WORK REQUEST: Set every line of the data down again exactly, and keep the pictures out.
AVAILABLE DATA START
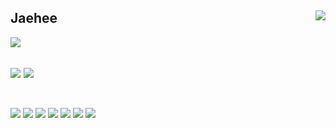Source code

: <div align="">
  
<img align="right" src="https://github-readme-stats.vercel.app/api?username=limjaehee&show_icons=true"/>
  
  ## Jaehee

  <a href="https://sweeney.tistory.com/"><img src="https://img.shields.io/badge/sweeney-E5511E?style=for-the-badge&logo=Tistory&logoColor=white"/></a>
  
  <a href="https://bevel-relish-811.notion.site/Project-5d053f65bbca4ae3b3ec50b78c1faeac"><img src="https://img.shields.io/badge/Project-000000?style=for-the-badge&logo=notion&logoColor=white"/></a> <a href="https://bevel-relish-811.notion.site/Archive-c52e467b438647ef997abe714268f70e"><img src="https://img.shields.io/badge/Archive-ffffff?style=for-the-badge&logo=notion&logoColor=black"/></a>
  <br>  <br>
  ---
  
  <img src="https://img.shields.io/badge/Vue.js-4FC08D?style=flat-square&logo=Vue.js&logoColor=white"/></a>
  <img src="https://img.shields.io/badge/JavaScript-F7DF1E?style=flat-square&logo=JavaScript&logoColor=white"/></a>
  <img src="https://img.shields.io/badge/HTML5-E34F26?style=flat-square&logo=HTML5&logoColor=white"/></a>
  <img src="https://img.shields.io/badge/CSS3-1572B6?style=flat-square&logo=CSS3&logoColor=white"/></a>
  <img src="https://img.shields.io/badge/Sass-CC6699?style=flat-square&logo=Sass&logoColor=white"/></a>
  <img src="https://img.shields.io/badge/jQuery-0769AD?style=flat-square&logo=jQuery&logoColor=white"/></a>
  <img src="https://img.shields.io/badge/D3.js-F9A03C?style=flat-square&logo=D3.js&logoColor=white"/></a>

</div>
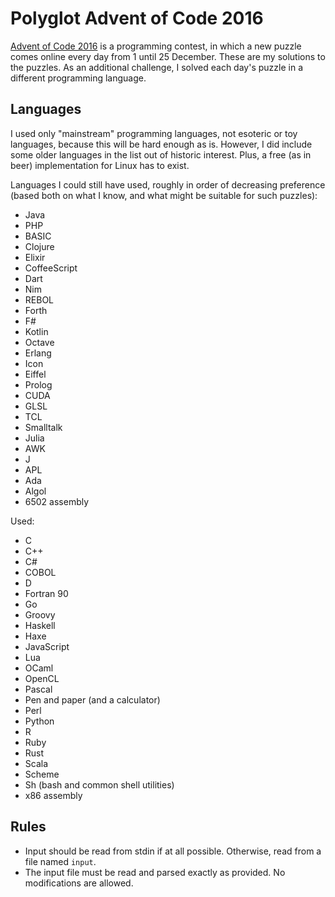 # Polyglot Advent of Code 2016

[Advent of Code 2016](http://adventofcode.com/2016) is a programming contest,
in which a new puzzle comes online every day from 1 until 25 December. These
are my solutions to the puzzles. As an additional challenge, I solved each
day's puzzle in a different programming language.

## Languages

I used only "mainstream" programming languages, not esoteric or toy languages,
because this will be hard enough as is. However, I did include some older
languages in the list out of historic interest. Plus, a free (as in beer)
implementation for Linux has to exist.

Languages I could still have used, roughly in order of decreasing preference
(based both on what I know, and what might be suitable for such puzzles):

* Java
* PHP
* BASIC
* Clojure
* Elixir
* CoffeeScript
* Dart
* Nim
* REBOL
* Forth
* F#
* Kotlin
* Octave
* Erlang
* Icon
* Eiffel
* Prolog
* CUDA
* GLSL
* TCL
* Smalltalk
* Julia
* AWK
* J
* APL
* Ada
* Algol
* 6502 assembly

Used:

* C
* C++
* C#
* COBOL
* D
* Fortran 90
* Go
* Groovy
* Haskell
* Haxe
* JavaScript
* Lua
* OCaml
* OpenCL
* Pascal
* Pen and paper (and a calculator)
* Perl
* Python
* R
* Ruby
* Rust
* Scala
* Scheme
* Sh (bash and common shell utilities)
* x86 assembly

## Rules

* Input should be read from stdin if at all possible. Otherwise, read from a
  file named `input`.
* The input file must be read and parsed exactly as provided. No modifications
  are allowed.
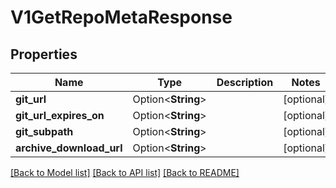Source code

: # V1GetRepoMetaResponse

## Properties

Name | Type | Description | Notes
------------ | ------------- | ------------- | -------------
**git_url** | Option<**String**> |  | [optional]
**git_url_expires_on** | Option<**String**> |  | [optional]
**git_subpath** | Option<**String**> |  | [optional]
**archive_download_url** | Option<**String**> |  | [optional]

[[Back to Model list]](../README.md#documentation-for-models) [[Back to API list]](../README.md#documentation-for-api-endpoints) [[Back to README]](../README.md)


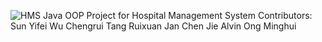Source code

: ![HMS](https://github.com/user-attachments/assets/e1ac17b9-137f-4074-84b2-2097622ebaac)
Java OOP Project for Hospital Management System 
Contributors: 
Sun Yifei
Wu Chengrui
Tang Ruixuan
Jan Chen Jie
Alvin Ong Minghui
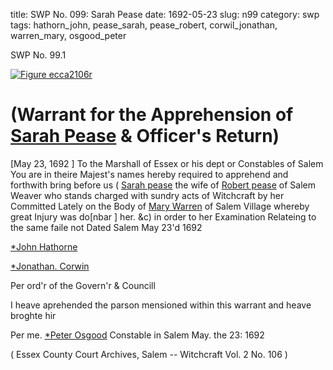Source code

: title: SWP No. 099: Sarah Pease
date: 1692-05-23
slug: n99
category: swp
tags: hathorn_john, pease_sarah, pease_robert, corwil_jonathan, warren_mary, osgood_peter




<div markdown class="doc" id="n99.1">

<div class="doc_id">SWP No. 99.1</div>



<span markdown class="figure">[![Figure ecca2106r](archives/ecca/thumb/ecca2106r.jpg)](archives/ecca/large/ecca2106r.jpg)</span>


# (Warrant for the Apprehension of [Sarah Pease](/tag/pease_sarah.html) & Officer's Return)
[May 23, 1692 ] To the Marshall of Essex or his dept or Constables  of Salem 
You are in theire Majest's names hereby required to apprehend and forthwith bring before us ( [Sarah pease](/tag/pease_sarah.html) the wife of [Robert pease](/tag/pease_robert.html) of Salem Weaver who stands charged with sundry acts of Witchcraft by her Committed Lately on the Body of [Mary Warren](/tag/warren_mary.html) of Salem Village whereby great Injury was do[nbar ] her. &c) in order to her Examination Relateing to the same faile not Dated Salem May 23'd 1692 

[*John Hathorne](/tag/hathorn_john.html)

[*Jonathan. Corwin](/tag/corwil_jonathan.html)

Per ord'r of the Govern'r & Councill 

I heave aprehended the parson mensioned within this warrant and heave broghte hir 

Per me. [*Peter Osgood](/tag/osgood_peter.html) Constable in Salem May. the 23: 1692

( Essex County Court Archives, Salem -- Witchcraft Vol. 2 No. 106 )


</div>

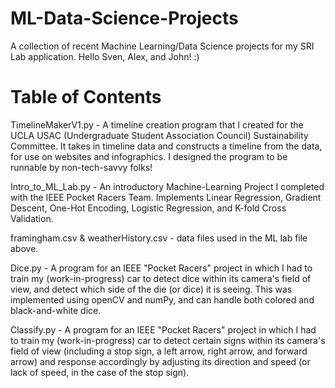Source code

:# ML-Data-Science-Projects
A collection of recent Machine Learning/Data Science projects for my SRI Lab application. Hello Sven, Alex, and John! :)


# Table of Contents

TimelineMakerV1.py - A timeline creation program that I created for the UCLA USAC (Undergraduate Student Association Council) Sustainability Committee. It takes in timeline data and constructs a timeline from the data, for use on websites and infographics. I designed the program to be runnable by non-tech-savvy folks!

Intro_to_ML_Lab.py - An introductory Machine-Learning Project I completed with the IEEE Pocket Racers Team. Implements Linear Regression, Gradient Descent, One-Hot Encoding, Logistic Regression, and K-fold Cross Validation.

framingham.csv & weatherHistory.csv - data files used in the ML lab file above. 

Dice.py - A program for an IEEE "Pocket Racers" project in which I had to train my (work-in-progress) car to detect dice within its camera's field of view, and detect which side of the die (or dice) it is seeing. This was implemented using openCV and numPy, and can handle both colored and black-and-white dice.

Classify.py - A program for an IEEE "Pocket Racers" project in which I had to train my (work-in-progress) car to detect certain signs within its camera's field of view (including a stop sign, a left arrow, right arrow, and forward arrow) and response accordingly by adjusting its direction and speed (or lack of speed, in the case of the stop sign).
AVAILABLE DATA END
ANSWER TO THIS PROBLEM:
Source code

: <div align="">
  
<img align="right" src="https://github-readme-stats.vercel.app/api?username=limjaehee&show_icons=true"/>
  
  ## Jaehee

  <a href="https://sweeney.tistory.com/"><img src="https://img.shields.io/badge/sweeney-E5511E?style=for-the-badge&logo=Tistory&logoColor=white"/></a>
  
  <a href="https://bevel-relish-811.notion.site/Project-5d053f65bbca4ae3b3ec50b78c1faeac"><img src="https://img.shields.io/badge/Project-000000?style=for-the-badge&logo=notion&logoColor=white"/></a> <a href="https://bevel-relish-811.notion.site/Archive-c52e467b438647ef997abe714268f70e"><img src="https://img.shields.io/badge/Archive-ffffff?style=for-the-badge&logo=notion&logoColor=black"/></a>
  <br>  <br>
  ---
  
  <img src="https://img.shields.io/badge/Vue.js-4FC08D?style=flat-square&logo=Vue.js&logoColor=white"/></a>
  <img src="https://img.shields.io/badge/JavaScript-F7DF1E?style=flat-square&logo=JavaScript&logoColor=white"/></a>
  <img src="https://img.shields.io/badge/HTML5-E34F26?style=flat-square&logo=HTML5&logoColor=white"/></a>
  <img src="https://img.shields.io/badge/CSS3-1572B6?style=flat-square&logo=CSS3&logoColor=white"/></a>
  <img src="https://img.shields.io/badge/Sass-CC6699?style=flat-square&logo=Sass&logoColor=white"/></a>
  <img src="https://img.shields.io/badge/jQuery-0769AD?style=flat-square&logo=jQuery&logoColor=white"/></a>
  <img src="https://img.shields.io/badge/D3.js-F9A03C?style=flat-square&logo=D3.js&logoColor=white"/></a>

</div>
 # Polyglot Advent of Code 2016

[Advent of Code 2016](http://adventofcode.com/2016) is a programming contest,
in which a new puzzle comes online every day from 1 until 25 December. These
are my solutions to the puzzles. As an additional challenge, I solved each
day's puzzle in a different programming language.

## Languages

I used only "mainstream" programming languages, not esoteric or toy languages,
because this will be hard enough as is. However, I did include some older
languages in the list out of historic interest. Plus, a free (as in beer)
implementation for Linux has to exist.

Languages I could still have used, roughly in order of decreasing preference
(based both on what I know, and what might be suitable for such puzzles):

* Java
* PHP
* BASIC
* Clojure
* Elixir
* CoffeeScript
* Dart
* Nim
* REBOL
* Forth
* F#
* Kotlin
* Octave
* Erlang
* Icon
* Eiffel
* Prolog
* CUDA
* GLSL
* TCL
* Smalltalk
* Julia
* AWK
* J
* APL
* Ada
* Algol
* 6502 assembly

Used:

* C
* C++
* C#
* COBOL
* D
* Fortran 90
* Go
* Groovy
* Haskell
* Haxe
* JavaScript
* Lua
* OCaml
* OpenCL
* Pascal
* Pen and paper (and a calculator)
* Perl
* Python
* R
* Ruby
* Rust
* Scala
* Scheme
* Sh (bash and common shell utilities)
* x86 assembly

## Rules

* Input should be read from stdin if at all possible. Otherwise, read from a
  file named `input`.
* The input file must be read and parsed exactly as provided. No modifications
  are allowed.
Source code

: # V1GetRepoMetaResponse

## Properties

Name | Type | Description | Notes
------------ | ------------- | ------------- | -------------
**git_url** | Option<**String**> |  | [optional]
**git_url_expires_on** | Option<**String**> |  | [optional]
**git_subpath** | Option<**String**> |  | [optional]
**archive_download_url** | Option<**String**> |  | [optional]

[[Back to Model list]](../README.md#documentation-for-models) [[Back to API list]](../README.md#documentation-for-api-endpoints) [[Back to README]](../README.md)


Source code

: ![HMS](https://github.com/user-attachments/assets/e1ac17b9-137f-4074-84b2-2097622ebaac)
Java OOP Project for Hospital Management System 
Contributors: 
Sun Yifei
Wu Chengrui
Tang Ruixuan
Jan Chen Jie
Alvin Ong Minghui
Source code

: title: SWP No. 099: Sarah Pease
date: 1692-05-23
slug: n99
category: swp
tags: hathorn_john, pease_sarah, pease_robert, corwil_jonathan, warren_mary, osgood_peter




<div markdown class="doc" id="n99.1">

<div class="doc_id">SWP No. 99.1</div>



<span markdown class="figure">[![Figure ecca2106r](archives/ecca/thumb/ecca2106r.jpg)](archives/ecca/large/ecca2106r.jpg)</span>


# (Warrant for the Apprehension of [Sarah Pease](/tag/pease_sarah.html) & Officer's Return)
[May 23, 1692 ] To the Marshall of Essex or his dept or Constables  of Salem 
You are in theire Majest's names hereby required to apprehend and forthwith bring before us ( [Sarah pease](/tag/pease_sarah.html) the wife of [Robert pease](/tag/pease_robert.html) of Salem Weaver who stands charged with sundry acts of Witchcraft by her Committed Lately on the Body of [Mary Warren](/tag/warren_mary.html) of Salem Village whereby great Injury was do[nbar ] her. &c) in order to her Examination Relateing to the same faile not Dated Salem May 23'd 1692 

[*John Hathorne](/tag/hathorn_john.html)

[*Jonathan. Corwin](/tag/corwil_jonathan.html)

Per ord'r of the Govern'r & Councill 

I heave aprehended the parson mensioned within this warrant and heave broghte hir 

Per me. [*Peter Osgood](/tag/osgood_peter.html) Constable in Salem May. the 23: 1692

( Essex County Court Archives, Salem -- Witchcraft Vol. 2 No. 106 )


</div>

Source code

:# ML-Data-Science-Projects
A collection of recent Machine Learning/Data Science projects for my SRI Lab application. Hello Sven, Alex, and John! :)


# Table of Contents

TimelineMakerV1.py - A timeline creation program that I created for the UCLA USAC (Undergraduate Student Association Council) Sustainability Committee. It takes in timeline data and constructs a timeline from the data, for use on websites and infographics. I designed the program to be runnable by non-tech-savvy folks!

Intro_to_ML_Lab.py - An introductory Machine-Learning Project I completed with the IEEE Pocket Racers Team. Implements Linear Regression, Gradient Descent, One-Hot Encoding, Logistic Regression, and K-fold Cross Validation.

framingham.csv & weatherHistory.csv - data files used in the ML lab file above. 

Dice.py - A program for an IEEE "Pocket Racers" project in which I had to train my (work-in-progress) car to detect dice within its camera's field of view, and detect which side of the die (or dice) it is seeing. This was implemented using openCV and numPy, and can handle both colored and black-and-white dice.

Classify.py - A program for an IEEE "Pocket Racers" project in which I had to train my (work-in-progress) car to detect certain signs within its camera's field of view (including a stop sign, a left arrow, right arrow, and forward arrow) and response accordingly by adjusting its direction and speed (or lack of speed, in the case of the stop sign).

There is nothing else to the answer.